We do openly communicate with bm, and usually she does agree with us on how to handle things, but, and the big BUT, she is incredibly unreliable. She makes one empty promise after another, and usually that ends up undermining us. She will promise she is going to discipline him, and ss just laughs at it, b/c she NEVER follows through with anything.
My ss only wants to be at our house for his bday and Christmas. We don't really go out of our way to contribute to spoiling him, and we also don't go out and buy everything on his #1 list either. We of course still buy him gifts, but, we buy him things we feel he deserves based on his age, and how he has behaved. He usually feels disappointed with our gifts to him (he thinks we are made of money, and he should have everything under the sun, even though he does NOT want to have a relationship with us, and even though his attitude is completely disrespectful).
The first stop for your situation is a discussion with dh, to see how he sees his son, and see if you two can come up with an agreement on how to set and enforce certain boundaries so that you are not reinforcing this disrespectful attitude.

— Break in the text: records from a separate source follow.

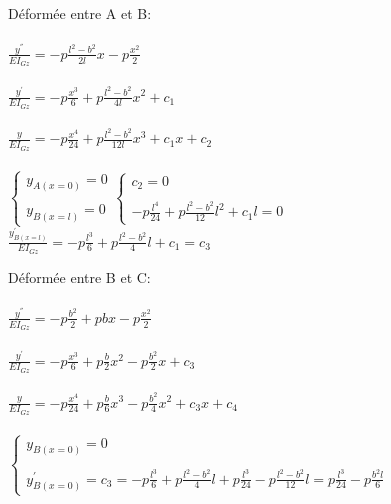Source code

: \documentclass[a4paper]{article}
\begin{document}
~\\
~\\
~\\
\begin{minipage}[t]{9cm}
Déformée entre A et B:\\
~\\
$\frac{y^{''}}{EI_{Gz}} = - p\frac{l^2-b^2}{2l}x - p\frac{x^2}{2}$\\
~\\
$\frac{y^{'}}{EI_{Gz}} = -p\frac{x^3}{6} + p\frac{l^2-b^2}{4l}x^2 + c_1$\\
~\\
$\frac{y}{EI_{Gz}} = -p\frac{x^4}{24} + p\frac{l^2-b^2}{12l}x^3 + c_1x + c_2$\\
~\\
$\begin{cases}
y_{A(x=0)} = 0\\
~\\
y_{B(x=l)} = 0
\end{cases}
\begin{cases}
c_2 = 0\\
~\\
-p\frac{l^4}{24} + p\frac{l^2-b^2}{12}l^2 + c_1l = 0
\end{cases}$
~\\
$\frac{y^{'}_{B(x=l)}}{EI_{Gz}} =
 -p\frac{l^3}{6} + p\frac{l^2-b^2}{4}l + c_1 = c_3$
\end{minipage}
\begin{minipage}[t]{10cm}
Déformée entre B et C:\\
~\\
$\frac{y^{''}}{EI_{Gz}} = -p\frac{b^2}{2} + pbx - p\frac{x^2}{2}$\\
~\\
$\frac{y^{'}}{EI_{Gz}} =
 -p\frac{x^3}{6} + p\frac{b}{2}x^2 - p\frac{b^2}{2}x + c_3$\\
~\\
$\frac{y}{EI_{Gz}} =
 -p\frac{x^4}{24} + p\frac{b}{6}x^3 - p\frac{b^2}{4}x^2 + c_3x + c_4$\\
~\\
$\begin{cases}
y_{B(x=0)} = 0\\
~\\
y^{'}_{B(x=0)} = c_3 = -p\frac{l^3}{6} + p\frac{l^2-b^2}{4}l +
 p\frac{l^3}{24} - p\frac{l^2-b^2}{12}l = p\frac{l^3}{24} - p\frac{b^2l}{6}
\end{cases}$\\
\end{minipage}
\end{document}
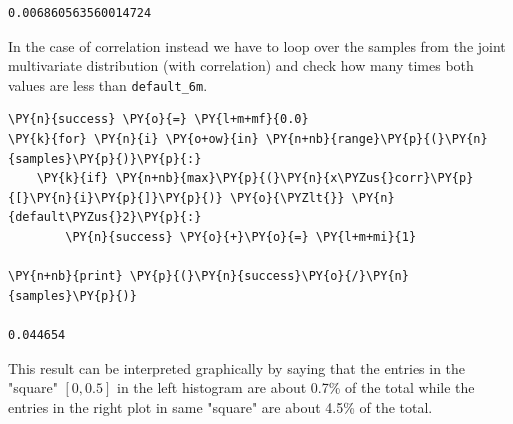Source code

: \begin{Answer}
\begin{codebox}[size=fbox, boxrule=1pt, colback=cellbackground, colframe=cellborder]
\begin{Verbatim}[commandchars=\\\{\}]
0.006860563560014724
\end{Verbatim}
\end{codebox}

In the case of correlation instead we have to loop over the samples from the joint multivariate distribution (with correlation) and check how many times both values are less than \texttt{default\_6m}.

\begin{codebox}[size=fbox, boxrule=1pt, colback=cellbackground, colframe=cellborder]
\begin{Verbatim}[commandchars=\\\{\}]
\PY{n}{success} \PY{o}{=} \PY{l+m+mf}{0.0}
\PY{k}{for} \PY{n}{i} \PY{o+ow}{in} \PY{n+nb}{range}\PY{p}{(}\PY{n}{samples}\PY{p}{)}\PY{p}{:}
    \PY{k}{if} \PY{n+nb}{max}\PY{p}{(}\PY{n}{x\PYZus{}corr}\PY{p}{[}\PY{n}{i}\PY{p}{]}\PY{p}{)} \PY{o}{\PYZlt{}} \PY{n}{default\PYZus{}2}\PY{p}{:}
        \PY{n}{success} \PY{o}{+}\PY{o}{=} \PY{l+m+mi}{1}
		
\PY{n+nb}{print} \PY{p}{(}\PY{n}{success}\PY{o}{/}\PY{n}{samples}\PY{p}{)}

0.044654
\end{Verbatim}
\end{codebox}

This result can be interpreted graphically by saying that the entries in the "square" $[0, 0.5]$ in the left histogram are about 0.7\% of the total while the entries in the right plot in same "square" are about 4.5\% of the total. 
\end{Answer}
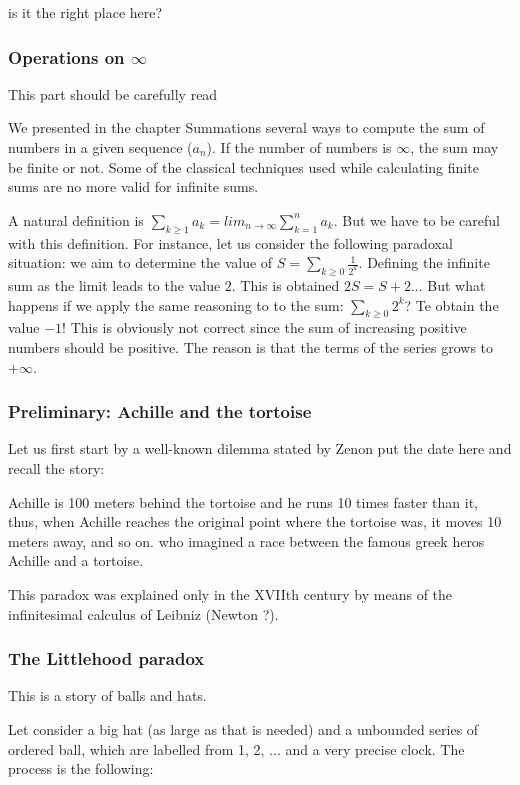 {\Denis is it the right place here?}

\subsubsection{Operations on $\infty$}

{\Denis This part should be carefully read}

We presented in the chapter Summations several ways to compute the sum of numbers in a given sequence ($a_n$).
If the number of numbers is $\infty$, the sum may be finite or not. 
Some of the classical techniques used while calculating finite sums are no more valid for infinite sums. 


A natural definition is $\sum_{k \geq 1} a_k = lim_{n \rightarrow \infty} \sum_{k=1}^{n} a_k$.
But we have to be careful with this definition. 
For instance, let us consider the following paradoxal situation:
we aim to determine the value of $S = \sum_{k \geq 0} \frac{1}{2^k}$.
Defining the infinite sum as the limit leads to the value $2$. 
This is obtained $2S = S+2$...
But what happens if we apply the same reasoning to to the sum: $\sum _{k \geq 0} 2^k$?
Te obtain the value $-1$!
This is obviously not correct since the sum of increasing positive numbers should be positive.
The reason is that the terms of the series grows to $+\infty$.

\subsubsection{Preliminary: Achille and the tortoise}

Let us first start by a well-known dilemma stated by Zenon {\Denis put the date here and recall the story:}

Achille is 100 meters behind the tortoise and he runs 10 times faster than it, thus, when Achille reaches the original point where the tortoise was, it moves 10 meters away, and so on.
who imagined a race between the famous greek heros Achille and a tortoise. 

This paradox was explained only in the XVIIth century by means of the infinitesimal calculus of Leibniz (Newton ?). 


\subsubsection{The Littlehood paradox}

This is a story of balls and hats.

Let consider a big hat (as large as that is needed) and a unbounded series of ordered ball,
which are labelled from 1, 2, ... and a very precise clock. 
The process is the following:

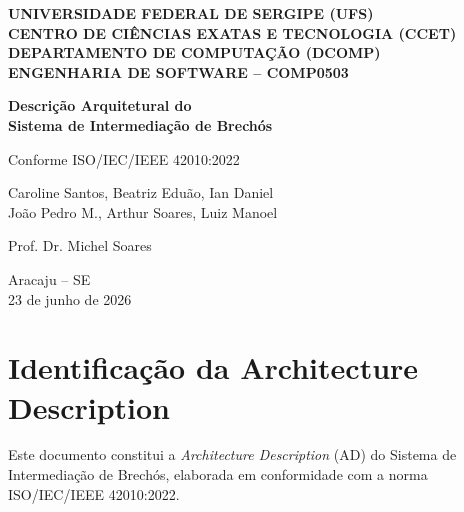 \documentclass[12pt, a4paper]{article}
\begin{document}
\begin{titlepage}
\centering

\textbf{UNIVERSIDADE FEDERAL DE SERGIPE (UFS)}\\
\textbf{CENTRO DE CIÊNCIAS EXATAS E TECNOLOGIA (CCET)}\\
\textbf{DEPARTAMENTO DE COMPUTAÇÃO (DCOMP)}\\
\textbf{ENGENHARIA DE SOFTWARE -- COMP0503}\\

\vspace{3cm}

{\LARGE \textbf{Descrição Arquitetural do\\Sistema de Intermediação de Brechós}}\\

\vspace{1cm}

{\large Conforme ISO/IEC/IEEE 42010:2022}\\

\vspace{3cm}

Caroline Santos, Beatriz Eduão, Ian Daniel\\
João Pedro M., Arthur Soares, Luiz Manoel\\

\vspace{2cm}

Prof. Dr. Michel Soares\\

\vfill

Aracaju -- SE\\
23 de junho de 2026

\end{titlepage}

\newpage

\tableofcontents
\newpage

\section{Identificação da Architecture Description}

Este documento constitui a \textit{Architecture Description} (AD) do Sistema de Intermediação de Brechós, elaborada em conformidade com a norma ISO/IEC/IEEE 42010:2022.
\end{document}
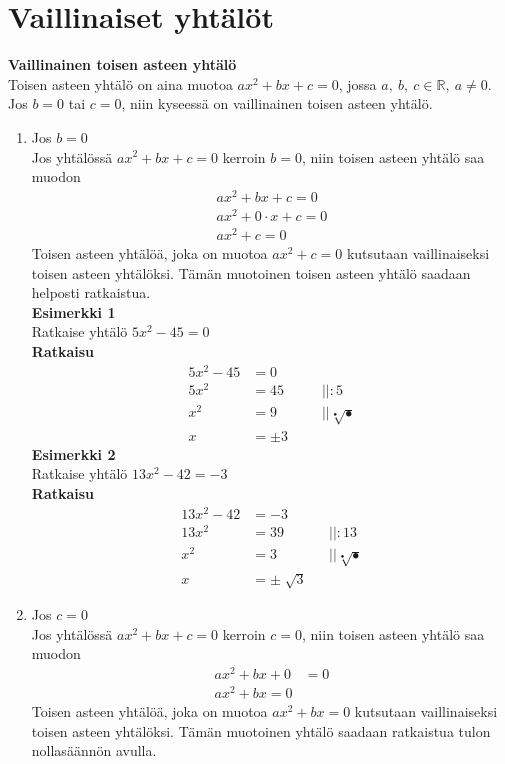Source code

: \section{Vaillinaiset yhtälöt}
\textbf{Vaillinainen toisen asteen yhtälö} \\ 
Toisen asteen yhtälö on aina muotoa $ax^2+bx+c=0$, jossa $a, \ b, \ c \in \mathbb{R}, \ a \neq 0$. Jos $b=0$ tai $c=0$, niin kyseessä on vaillinainen toisen asteen yhtälö. \\  
\begin{enumerate}
\item{Jos $b=0$} \\
Jos yhtälössä $ax^2+bx+c=0$ kerroin $b=0$, niin toisen asteen yhtälö saa muodon
\begin{align*}
ax^2+bx+c=0 \\
ax^2+0 \cdot x+c=0 \\
ax^2+c=0 
\end{align*}
Toisen asteen yhtälöä, joka on muotoa $ax^2+c=0$ kutsutaan vaillinaiseksi toisen asteen yhtälöksi. Tämän muotoinen toisen asteen yhtälö saadaan helposti ratkaistua.\\ 
\textbf{Esimerkki 1} \\
Ratkaise yhtälö $5x^2-45=0$ \\
\textbf{Ratkaisu} 
\begin{align*}
5x^2-45&=0 \\
5x^2&=45  \ \ \ \ \ &&||:5 \\
x^2&=9 &&|| \sqrt[•]{•} \\
x&= \pm 3   
\end{align*}
\textbf{Esimerkki 2} \\ 
Ratkaise yhtälö $13x^2-42=-3$ \\
\textbf{Ratkaisu} \\
\begin{align*}
13x^2-42&=-3 \\
13x^2&=39 \ \ \ \ \ &&||:13 \\
x^2&=3 \ \ \ \ \ &&|| \sqrt[•]{•} \\
x&=\pm \sqrt[]{3}
\end{align*}
\item{Jos $c=0$} \\
Jos yhtälössä $ax^2+bx+c=0$ kerroin $c=0$, niin toisen asteen yhtälö saa muodon
\begin{align*}
ax^2+bx+0&=0 \\
ax^2+bx=0
\end{align*}
Toisen asteen yhtälöä, joka on muotoa $ax^2+bx=0$ kutsutaan vaillinaiseksi toisen asteen yhtälöksi. Tämän muotoinen yhtälö saadaan ratkaistua tulon nollasäännön avulla. \\

\end{enumerate}
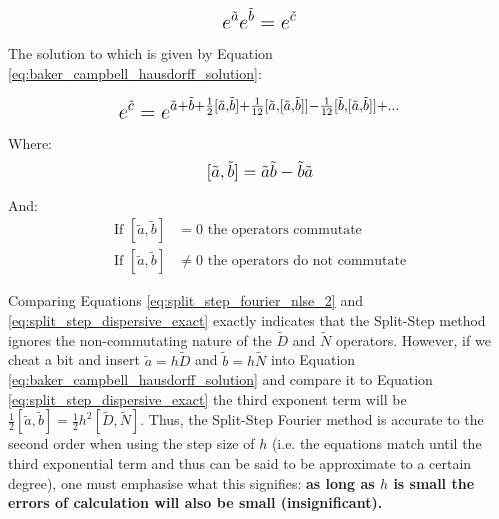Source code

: \documentclass[colorlinks,11pt,a4paper,normalphoto,withhyper,ragged2e]{altareport}
\begin{document}
		\begin{equation} \label{eq:baker_campbell_hausdorff}
			\mathlarger{\mathlarger{ e^{\tilde{a}} e^{\tilde{b}} = e^{\tilde{c}} }}
		\end{equation}
		
		
		\vspace{5mm}
		
		
		The solution to which is given by Equation \ref{eq:baker_campbell_hausdorff_solution}:
		
		\begin{equation} \label{eq:baker_campbell_hausdorff_solution}
			\mathlarger{\mathlarger{ e^{\tilde{c}} = e^{\tilde{a} + \tilde{b} + \frac{1}{2}[\tilde{a}, \tilde{b}] + \frac{1}{12}[\tilde{a}, [\tilde{a}, \tilde{b}]] - \frac{1}{12}[\tilde{b}, [\tilde{a}, \tilde{b}]] + \dots} }}
		\end{equation}
		
		
		\vspace{5mm}
		
		 
		Where:
		\begin{equation}
			\mathlarger{ [\tilde{a}, \tilde{b}] = \tilde{a} \tilde{b} - \tilde{b} \tilde{a} } \nonumber
		\end{equation}
		
		And:		
		\begin{align}
			\text{If } [\tilde{a}, \tilde{b}] & = 0 \text{ the operators commutate} \nonumber\\
			\text{If } [\tilde{a}, \tilde{b}] & \neq 0 \text{ the operators do not commutate} \nonumber
		\end{align}
		
		
		\vspace{5mm}
		
		
		Comparing Equations \ref{eq:split_step_fourier_nlse_2} and \ref{eq:split_step_dispersive_exact} exactly indicates that the Split-Step method ignores the non-commutating nature of the $\tilde{D}$ and $\tilde{N}$ operators. However, if we cheat a bit and insert $\tilde{a} = h \tilde{D} $ and $\tilde{b} = h \tilde{N} $ into Equation \ref{eq:baker_campbell_hausdorff_solution} and compare it to Equation \ref{eq:split_step_dispersive_exact} the third exponent term will be $\frac{1}{2}[\tilde{a}, \tilde{b}] = \frac{1}{2} h^2 [\tilde{D}, \tilde{N}]$. Thus, the Split-Step Fourier method is accurate to the second order when using the step size of $h$ (i.e. the equations match until the third exponential term and thus can be said to be approximate to a certain degree), one must emphasise what this signifies: \textbf{as long as $h$ is small the errors of calculation will also be small (insignificant).}
	
\end{document}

There was one point recently, bm took ss back from us right before school started, and enrolled him in her school. At that point, I was done, and I asked my dh to be done with raising ss. We have continuously given 100% to raise a child, and bm is just one constant disaster after another, I will not have my front door as a revolving door for bm to throw her children through. If she couldn't pull her act together, we were just going to throw the towel in, or my dh was going to have to live somewhere else to help raise ss- I just couldn't take it anymore. One month after school started, bm asked us if he move back in 50/50. Of course we took him back, and thankfully things have been good. But I'm already fearing next year and what disaster bm has to create.